301. Briefing Memorandum From the Assistant Secretary of State for East Asian and Pacific Affairs (Holbrooke) to Secretary of State Vance1

Technology Transfers and Military Sales to China

Harold intends to raise this issue at tomorrow’s VBB lunch. The attached paper embodies the recommendations of the EA “informal group.”2 In toto the steps proposed may suggest substantial adjustments in our policy toward China. In fact, however, these steps essentially implement decisions already adopted.
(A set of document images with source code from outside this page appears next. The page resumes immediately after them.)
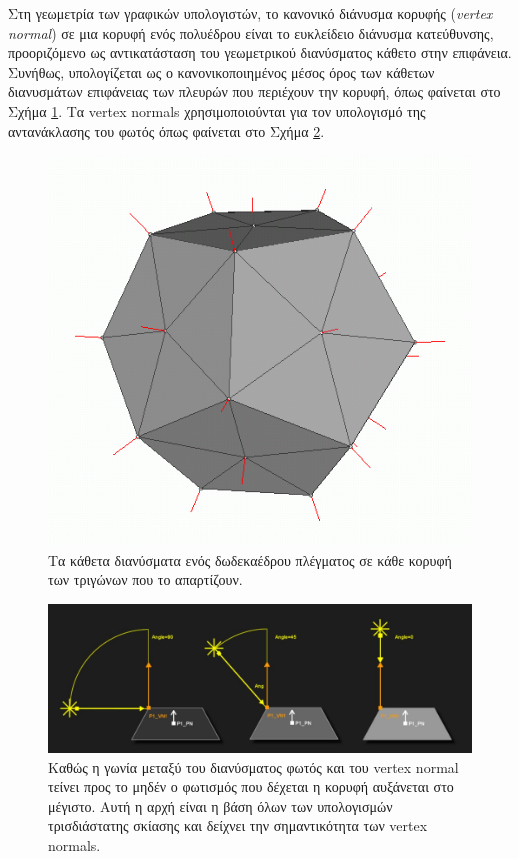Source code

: Στη γεωμετρία των γραφικών υπολογιστών, το κανονικό διάνυσμα κορυφής (\textsl{vertex normal}) σε μια κορυφή ενός πολυέδρου είναι το ευκλείδειο διάνυσμα κατεύθυνσης, προοριζόμενο ως αντικατάσταση του γεωμετρικού διανύσματος κάθετο στην επιφάνεια. Συνήθως, υπολογίζεται ως ο κανονικοποιημένος μέσος όρος των κάθετων διανυσμάτων επιφάνειας των πλευρών που περιέχουν την κορυφή, όπως φαίνεται στο Σχήμα \ref{fig:vertex_normal}. Τα vertex normals χρησιμοποιούνται για τον υπολογισμό της αντανάκλασης του φωτός όπως φαίνεται στο Σχήμα \ref{fig:vertex_normal_reflection}.

\begin{figure}[h]
	\label{fig:vertex_normal}	
	\centering
	\includegraphics[scale=0.5]{images/appendix/vertex_normal.png}
	\caption[Κάθετα διανύσματα κορυφών πολύεδρου]{Τα κάθετα διανύσματα ενός δωδεκαέδρου πλέγματος σε κάθε κορυφή των τριγώνων που το απαρτίζουν.}
\end{figure}

\begin{figure}[h]
	\label{fig:vertex_normal_reflection}	
	\centering
	\includegraphics[scale=0.7]{images/appendix/vertex_normal_reflection.jpg}
	\caption[Αντανάκλαση του φωτός στο κάθετο διάνυσμα]{Καθώς η γωνία μεταξύ του διανύσματος φωτός και του vertex normal τείνει προς το μηδέν ο φωτισμός που δέχεται η κορυφή αυξάνεται στο μέγιστο. Αυτή η αρχή είναι η βάση όλων των υπολογισμών τρισδιάστατης σκίασης και δείχνει την σημαντικότητα των vertex normals.}
\end{figure}
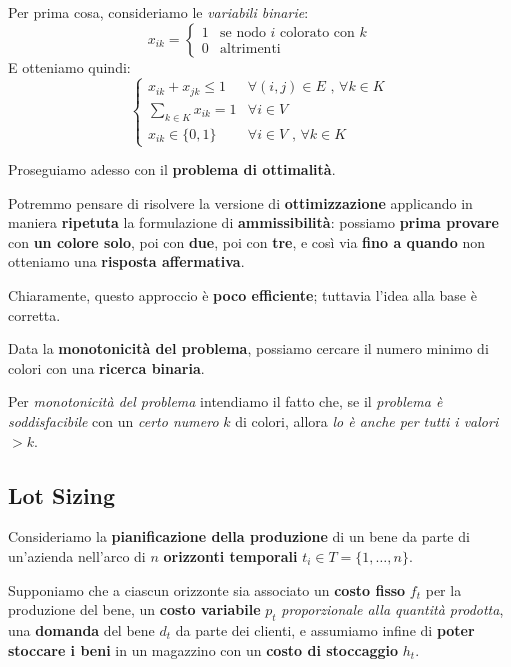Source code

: Per prima cosa, consideriamo le \textit{variabili binarie}:
\[
    x_{ik} = \begin{cases}
    1 & \text{se nodo } i \text{ colorato con } k \\ 
    0 & \text{altrimenti}
    \end{cases}
\]
E otteniamo quindi:
\[
    \begin{cases}
        x_{ik} + x_{jk} \le 1 & \forall (i,j) \in E \text{ , } \forall k \in K \\ 
        \displaystyle\sum_{k\in K} x_{ik} = 1 & \forall i \in V \\ 
        x_{ik} \in \{0,1\} & \forall i \in V \text{ , } \forall k \in K
    \end{cases}
\]

Proseguiamo adesso con il \textbf{problema di ottimalità}.

\begin{remark}
    Potremmo pensare di risolvere la versione di \textbf{ottimizzazione}
    applicando in maniera \textbf{ripetuta} la formulazione di \textbf{ammissibilità}:
    possiamo \textbf{prima provare} con \textbf{un colore solo}, poi con \textbf{due},
    poi con \textbf{tre}, e così via \textbf{fino a quando} non otteniamo una
    \textbf{risposta affermativa}.
\end{remark}

Chiaramente, questo approccio è \textbf{poco efficiente}; tuttavia l'idea
alla base è corretta.

\begin{remark}
    Data la \textbf{monotonicità del problema}, possiamo cercare il numero minimo 
    di colori con una \textbf{ricerca binaria}.
\end{remark}

Per \textit{monotonicità del problema} intendiamo il fatto che, se il 
\textit{problema è soddisfacibile} con un \textit{certo numero} $k$ di colori, 
allora \textit{lo è anche per tutti i valori} $>k$.

\subsection{Lot Sizing}

Consideriamo la \textbf{pianificazione della produzione} di un bene da parte di un'azienda
nell'arco di $n$ \textbf{orizzonti temporali} $t_i \in T= \{ 1,\ldots ,n \}$.

Supponiamo che a ciascun orizzonte sia associato un \textbf{costo fisso} $f_t$ per la 
produzione del bene, un \textbf{costo variabile} $p_t$ \textit{proporzionale alla quantità prodotta}, 
una \textbf{domanda} del bene $d_t$ da parte dei clienti, e assumiamo infine di 
\textbf{poter stoccare i beni} in un magazzino con un \textbf{costo di stoccaggio} $h_t$.

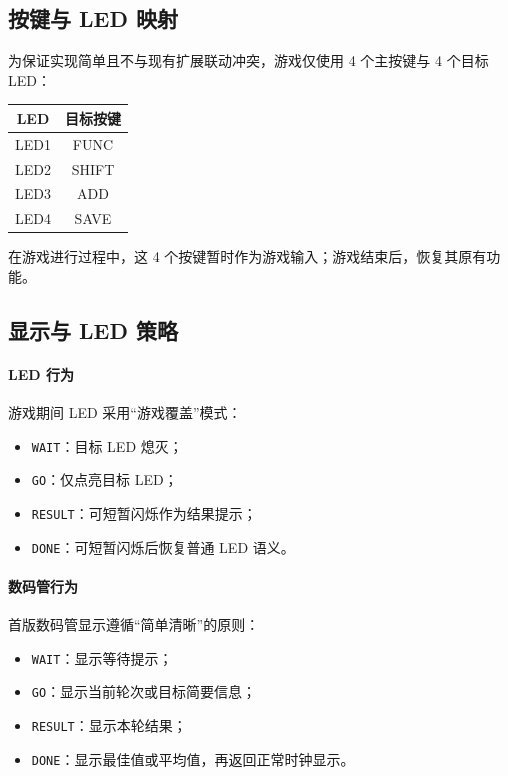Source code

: \documentclass[main.tex]{subfiles}
\begin{document}
\subsection{按键与 LED 映射}

为保证实现简单且不与现有扩展联动冲突，游戏仅使用 4 个主按键与 4 个目标 LED：

\begin{center}
\begin{tabular}{cc}
\toprule
LED & 目标按键 \\
\midrule
LED1 & FUNC \\
LED2 & SHIFT \\
LED3 & ADD \\
LED4 & SAVE \\
\bottomrule
\end{tabular}
\end{center}

在游戏进行过程中，这 4 个按键暂时作为游戏输入；游戏结束后，恢复其原有功能。

\subsection{显示与 LED 策略}

\paragraph{LED 行为}
游戏期间 LED 采用“游戏覆盖”模式：

\begin{itemize}[leftmargin=2em]
  \item \texttt{WAIT}：目标 LED 熄灭；
  \item \texttt{GO}：仅点亮目标 LED；
  \item \texttt{RESULT}：可短暂闪烁作为结果提示；
  \item \texttt{DONE}：可短暂闪烁后恢复普通 LED 语义。
\end{itemize}

\paragraph{数码管行为}
首版数码管显示遵循“简单清晰”的原则：

\begin{itemize}[leftmargin=2em]
  \item \texttt{WAIT}：显示等待提示；
  \item \texttt{GO}：显示当前轮次或目标简要信息；
  \item \texttt{RESULT}：显示本轮结果；
  \item \texttt{DONE}：显示最佳值或平均值，再返回正常时钟显示。
\end{itemize}
\end{document}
1. Munitions Control List. While this list (Tab A) looks long, it excludes 13 of the 19 categories on the Munitions Control List, and merely identifies those categories and parts of categories from which we will consider items for licensing on a case-by-case basis.3

2. Chinese Requests. Our proposed response to outstanding Chinese requests is outlined in Tab A, Encl. 2.4 The Defense Department’s office of Research and Engineering and the Joint Staff have reviewed the list with an eye to possible adverse consequences to our security and that of our Asian friends and allies. Their willingness to approve further discussion of various items reflects a variety of considerations. Some (e.g. Honeywell Level 66 Computers) have previously been sold to the [Page 1094] USSR. Others (e.g. 100 MB disk driver or LTN–51 INS) contain technology we have already sold to the PRC for civilian purposes. In still other cases (e.g. IR sensors) sales would be subject to strict conditions—e.g. early generation systems only.

3. U.S. Export Control Categories. This is a purely cosmetic change, but one which is symbolically important to Beijing and fully consistent with other adjustments in our trade relationship with China.

4. Dual Use Technology and COCOM. While we have informed our COCOM partners of our preference for a procedure patterned along the lines of the Polish formula, we have not formally tabled a proposal. It is time that we do so. This will surprise no one and we think our allies will buy this approach.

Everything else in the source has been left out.